Thursday, April 13, 2017

Focus on the Future

Earlier today a doctor used a laser beam to shoot a series of holes through my eyeballs. That sounds pretty bad, but I knew in advance he was going to do it, this was not a random attack. The experience was quite psychedelic and not at all painful. Still, it's another example of how annoying it can be to simply get older; if it's not one thing, it's another.  
Called a Yag capsulotomy, it was necessary as a result of my having had cataract surgery two years ago. Approximately 40% of all people who do so will require this laser treatment eventually, when a film develops that clouds the back of the new lens and their vision starts getting fuzzy. It's officially "posterior capsule opacification," but "fuzzy vision" nails it. In my case my vision wasn't all that fuzzy, but a recent eye exam revealed that the clouding had begun and it would surely worsen over time.
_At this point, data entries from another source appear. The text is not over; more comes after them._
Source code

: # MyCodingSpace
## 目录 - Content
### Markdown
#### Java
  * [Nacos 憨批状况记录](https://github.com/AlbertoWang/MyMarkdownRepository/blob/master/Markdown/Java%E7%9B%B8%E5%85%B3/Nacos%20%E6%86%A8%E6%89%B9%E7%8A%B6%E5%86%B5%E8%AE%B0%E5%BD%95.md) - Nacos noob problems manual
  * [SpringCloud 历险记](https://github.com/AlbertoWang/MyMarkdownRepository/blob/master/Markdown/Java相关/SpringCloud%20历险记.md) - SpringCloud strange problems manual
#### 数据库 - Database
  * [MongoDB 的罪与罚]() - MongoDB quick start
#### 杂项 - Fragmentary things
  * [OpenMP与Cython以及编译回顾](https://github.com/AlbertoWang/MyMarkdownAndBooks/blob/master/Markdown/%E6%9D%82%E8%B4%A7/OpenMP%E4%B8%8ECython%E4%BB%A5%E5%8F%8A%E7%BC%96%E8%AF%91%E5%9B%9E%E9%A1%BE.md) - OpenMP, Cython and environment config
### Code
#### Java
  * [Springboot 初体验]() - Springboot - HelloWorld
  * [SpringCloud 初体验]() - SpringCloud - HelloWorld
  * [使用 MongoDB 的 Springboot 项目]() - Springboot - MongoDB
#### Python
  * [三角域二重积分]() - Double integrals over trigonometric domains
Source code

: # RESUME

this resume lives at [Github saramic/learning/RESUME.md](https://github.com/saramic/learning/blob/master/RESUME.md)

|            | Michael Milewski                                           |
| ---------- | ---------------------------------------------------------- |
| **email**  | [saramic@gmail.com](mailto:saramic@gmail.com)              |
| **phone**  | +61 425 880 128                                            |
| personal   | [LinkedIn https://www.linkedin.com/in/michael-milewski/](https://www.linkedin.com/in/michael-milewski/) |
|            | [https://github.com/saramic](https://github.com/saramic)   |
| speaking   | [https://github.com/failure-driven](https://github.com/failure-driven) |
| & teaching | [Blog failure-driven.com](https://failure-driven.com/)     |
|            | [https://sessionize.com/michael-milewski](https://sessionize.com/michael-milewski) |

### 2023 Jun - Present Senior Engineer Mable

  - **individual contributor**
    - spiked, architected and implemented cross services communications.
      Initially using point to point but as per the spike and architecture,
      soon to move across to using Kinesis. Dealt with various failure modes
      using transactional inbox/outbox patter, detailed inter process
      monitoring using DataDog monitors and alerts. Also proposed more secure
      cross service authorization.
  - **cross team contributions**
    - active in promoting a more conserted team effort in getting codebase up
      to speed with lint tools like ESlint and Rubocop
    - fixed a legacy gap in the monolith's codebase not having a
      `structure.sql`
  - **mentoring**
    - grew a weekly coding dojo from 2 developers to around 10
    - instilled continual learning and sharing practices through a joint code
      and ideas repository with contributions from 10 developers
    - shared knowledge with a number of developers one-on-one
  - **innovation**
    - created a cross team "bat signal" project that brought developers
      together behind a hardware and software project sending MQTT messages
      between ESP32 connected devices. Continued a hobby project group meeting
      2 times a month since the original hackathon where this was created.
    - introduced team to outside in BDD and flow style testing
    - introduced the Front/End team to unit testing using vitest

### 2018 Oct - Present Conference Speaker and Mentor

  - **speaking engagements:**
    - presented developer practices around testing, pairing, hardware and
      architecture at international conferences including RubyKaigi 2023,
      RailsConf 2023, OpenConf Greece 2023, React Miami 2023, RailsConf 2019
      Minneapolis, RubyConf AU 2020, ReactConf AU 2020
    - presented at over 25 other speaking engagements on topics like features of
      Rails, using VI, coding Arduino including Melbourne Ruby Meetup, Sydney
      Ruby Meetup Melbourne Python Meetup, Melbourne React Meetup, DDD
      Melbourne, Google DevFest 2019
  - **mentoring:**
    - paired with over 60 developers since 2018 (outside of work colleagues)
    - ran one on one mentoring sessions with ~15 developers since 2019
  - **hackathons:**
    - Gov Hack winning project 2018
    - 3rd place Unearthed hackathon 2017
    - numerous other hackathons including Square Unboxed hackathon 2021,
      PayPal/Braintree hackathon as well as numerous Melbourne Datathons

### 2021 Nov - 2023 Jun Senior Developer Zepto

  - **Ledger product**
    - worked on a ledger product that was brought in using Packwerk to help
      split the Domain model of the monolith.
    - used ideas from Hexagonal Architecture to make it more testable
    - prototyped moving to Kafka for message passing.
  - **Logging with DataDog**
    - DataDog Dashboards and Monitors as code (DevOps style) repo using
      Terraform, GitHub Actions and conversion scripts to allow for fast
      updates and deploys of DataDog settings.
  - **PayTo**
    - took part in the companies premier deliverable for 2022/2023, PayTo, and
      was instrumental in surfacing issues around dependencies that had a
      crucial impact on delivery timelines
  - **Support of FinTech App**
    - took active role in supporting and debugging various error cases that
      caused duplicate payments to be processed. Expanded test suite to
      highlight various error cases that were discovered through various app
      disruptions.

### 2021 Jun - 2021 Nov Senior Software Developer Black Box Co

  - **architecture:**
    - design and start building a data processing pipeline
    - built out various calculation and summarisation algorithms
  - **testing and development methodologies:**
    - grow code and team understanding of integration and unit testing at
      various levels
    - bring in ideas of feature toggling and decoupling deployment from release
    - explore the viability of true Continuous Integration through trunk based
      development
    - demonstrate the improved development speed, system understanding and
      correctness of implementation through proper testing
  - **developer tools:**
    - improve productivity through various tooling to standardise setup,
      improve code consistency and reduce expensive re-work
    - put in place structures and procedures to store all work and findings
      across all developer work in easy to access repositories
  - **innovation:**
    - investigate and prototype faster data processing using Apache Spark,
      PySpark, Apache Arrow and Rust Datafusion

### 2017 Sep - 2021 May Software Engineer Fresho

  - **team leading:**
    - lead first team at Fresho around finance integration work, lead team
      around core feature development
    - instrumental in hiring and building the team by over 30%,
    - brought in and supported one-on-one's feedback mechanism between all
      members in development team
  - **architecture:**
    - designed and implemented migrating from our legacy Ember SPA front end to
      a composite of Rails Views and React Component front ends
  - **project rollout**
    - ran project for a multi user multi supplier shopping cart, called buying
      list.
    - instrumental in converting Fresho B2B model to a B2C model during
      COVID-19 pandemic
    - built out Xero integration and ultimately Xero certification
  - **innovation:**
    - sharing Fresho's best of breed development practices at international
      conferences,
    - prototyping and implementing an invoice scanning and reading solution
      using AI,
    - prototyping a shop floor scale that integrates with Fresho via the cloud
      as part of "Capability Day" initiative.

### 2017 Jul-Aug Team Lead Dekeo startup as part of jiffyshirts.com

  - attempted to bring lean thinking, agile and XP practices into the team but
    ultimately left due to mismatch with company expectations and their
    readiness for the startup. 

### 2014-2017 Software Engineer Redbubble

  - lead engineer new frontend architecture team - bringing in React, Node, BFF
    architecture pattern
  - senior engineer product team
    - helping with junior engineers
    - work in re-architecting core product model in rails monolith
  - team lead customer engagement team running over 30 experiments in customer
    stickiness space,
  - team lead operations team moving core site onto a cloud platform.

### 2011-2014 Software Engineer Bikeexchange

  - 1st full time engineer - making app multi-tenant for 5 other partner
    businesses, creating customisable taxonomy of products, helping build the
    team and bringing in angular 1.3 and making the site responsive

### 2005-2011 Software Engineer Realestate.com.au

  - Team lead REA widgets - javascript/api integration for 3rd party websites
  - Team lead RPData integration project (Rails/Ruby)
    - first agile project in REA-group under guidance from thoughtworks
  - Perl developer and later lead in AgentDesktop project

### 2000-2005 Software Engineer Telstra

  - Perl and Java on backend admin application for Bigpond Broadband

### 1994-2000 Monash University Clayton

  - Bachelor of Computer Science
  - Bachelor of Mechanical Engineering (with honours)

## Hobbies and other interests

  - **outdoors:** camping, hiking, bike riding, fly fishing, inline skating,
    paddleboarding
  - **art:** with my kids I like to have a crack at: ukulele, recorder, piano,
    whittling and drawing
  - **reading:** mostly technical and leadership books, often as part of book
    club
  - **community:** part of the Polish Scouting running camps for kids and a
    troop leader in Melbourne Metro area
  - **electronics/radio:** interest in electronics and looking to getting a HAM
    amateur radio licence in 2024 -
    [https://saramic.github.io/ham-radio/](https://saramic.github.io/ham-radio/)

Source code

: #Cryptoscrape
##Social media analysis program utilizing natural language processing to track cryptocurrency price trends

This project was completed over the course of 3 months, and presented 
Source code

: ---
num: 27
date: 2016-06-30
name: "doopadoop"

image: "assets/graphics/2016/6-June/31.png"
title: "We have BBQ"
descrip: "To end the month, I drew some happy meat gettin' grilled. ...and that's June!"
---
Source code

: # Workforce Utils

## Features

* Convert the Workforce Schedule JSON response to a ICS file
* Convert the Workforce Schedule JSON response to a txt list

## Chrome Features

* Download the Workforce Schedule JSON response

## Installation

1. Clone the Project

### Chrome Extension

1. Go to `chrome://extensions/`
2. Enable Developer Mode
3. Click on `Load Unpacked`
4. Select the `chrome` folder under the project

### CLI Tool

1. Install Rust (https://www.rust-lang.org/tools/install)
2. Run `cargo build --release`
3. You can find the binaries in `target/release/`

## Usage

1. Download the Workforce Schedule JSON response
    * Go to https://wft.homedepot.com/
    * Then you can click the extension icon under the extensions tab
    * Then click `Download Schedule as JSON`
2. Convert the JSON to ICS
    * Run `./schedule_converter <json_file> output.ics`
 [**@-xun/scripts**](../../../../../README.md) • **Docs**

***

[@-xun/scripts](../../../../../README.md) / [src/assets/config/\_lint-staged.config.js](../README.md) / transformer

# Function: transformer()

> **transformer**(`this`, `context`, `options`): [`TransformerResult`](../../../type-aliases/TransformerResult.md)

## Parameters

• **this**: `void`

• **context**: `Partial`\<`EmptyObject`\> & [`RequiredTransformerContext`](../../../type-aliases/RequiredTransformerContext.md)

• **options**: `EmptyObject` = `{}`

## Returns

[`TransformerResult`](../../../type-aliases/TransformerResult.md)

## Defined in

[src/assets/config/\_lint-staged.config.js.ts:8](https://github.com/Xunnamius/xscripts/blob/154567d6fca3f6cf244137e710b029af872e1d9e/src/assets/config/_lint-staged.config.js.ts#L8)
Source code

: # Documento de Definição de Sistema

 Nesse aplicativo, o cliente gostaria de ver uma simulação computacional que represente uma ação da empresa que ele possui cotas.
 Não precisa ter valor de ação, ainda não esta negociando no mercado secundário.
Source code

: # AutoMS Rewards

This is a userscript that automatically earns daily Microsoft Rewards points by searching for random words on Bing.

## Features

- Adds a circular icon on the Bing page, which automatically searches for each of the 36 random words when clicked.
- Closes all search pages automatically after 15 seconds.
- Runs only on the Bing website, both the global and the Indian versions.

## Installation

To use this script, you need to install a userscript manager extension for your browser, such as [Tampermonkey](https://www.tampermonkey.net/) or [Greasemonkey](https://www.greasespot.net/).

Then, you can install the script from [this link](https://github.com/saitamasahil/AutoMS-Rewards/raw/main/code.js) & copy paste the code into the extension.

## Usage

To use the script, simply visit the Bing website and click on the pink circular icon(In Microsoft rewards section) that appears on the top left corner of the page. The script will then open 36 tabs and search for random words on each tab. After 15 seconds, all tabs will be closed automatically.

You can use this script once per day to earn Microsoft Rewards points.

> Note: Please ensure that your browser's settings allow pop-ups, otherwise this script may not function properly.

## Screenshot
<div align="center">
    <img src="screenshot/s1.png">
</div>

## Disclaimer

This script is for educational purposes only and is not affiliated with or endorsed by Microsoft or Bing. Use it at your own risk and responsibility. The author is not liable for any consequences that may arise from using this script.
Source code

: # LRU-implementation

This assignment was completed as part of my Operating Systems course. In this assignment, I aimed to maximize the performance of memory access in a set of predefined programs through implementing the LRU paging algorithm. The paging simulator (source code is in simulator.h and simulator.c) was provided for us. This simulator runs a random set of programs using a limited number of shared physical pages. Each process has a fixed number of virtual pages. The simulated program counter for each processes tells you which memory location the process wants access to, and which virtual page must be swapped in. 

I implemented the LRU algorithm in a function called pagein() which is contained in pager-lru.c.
Many eye-drops were required during the extensive exam prior to the procedure, including a few to dilate my eyes. And while the actual laser shooting takes just about 30 seconds per eye, the dilation lasts for six hours or more. This is a drag, causing blurry vision and extreme sensitivity to light. Added to the constant barrage of floaters that look like bugs flying all around you as a result of the treatment, it's a dastardly combination that renders you all but blind behind your sunglasses for most of the day. The good news is that you're not really, and things will clear up considerably soon enough.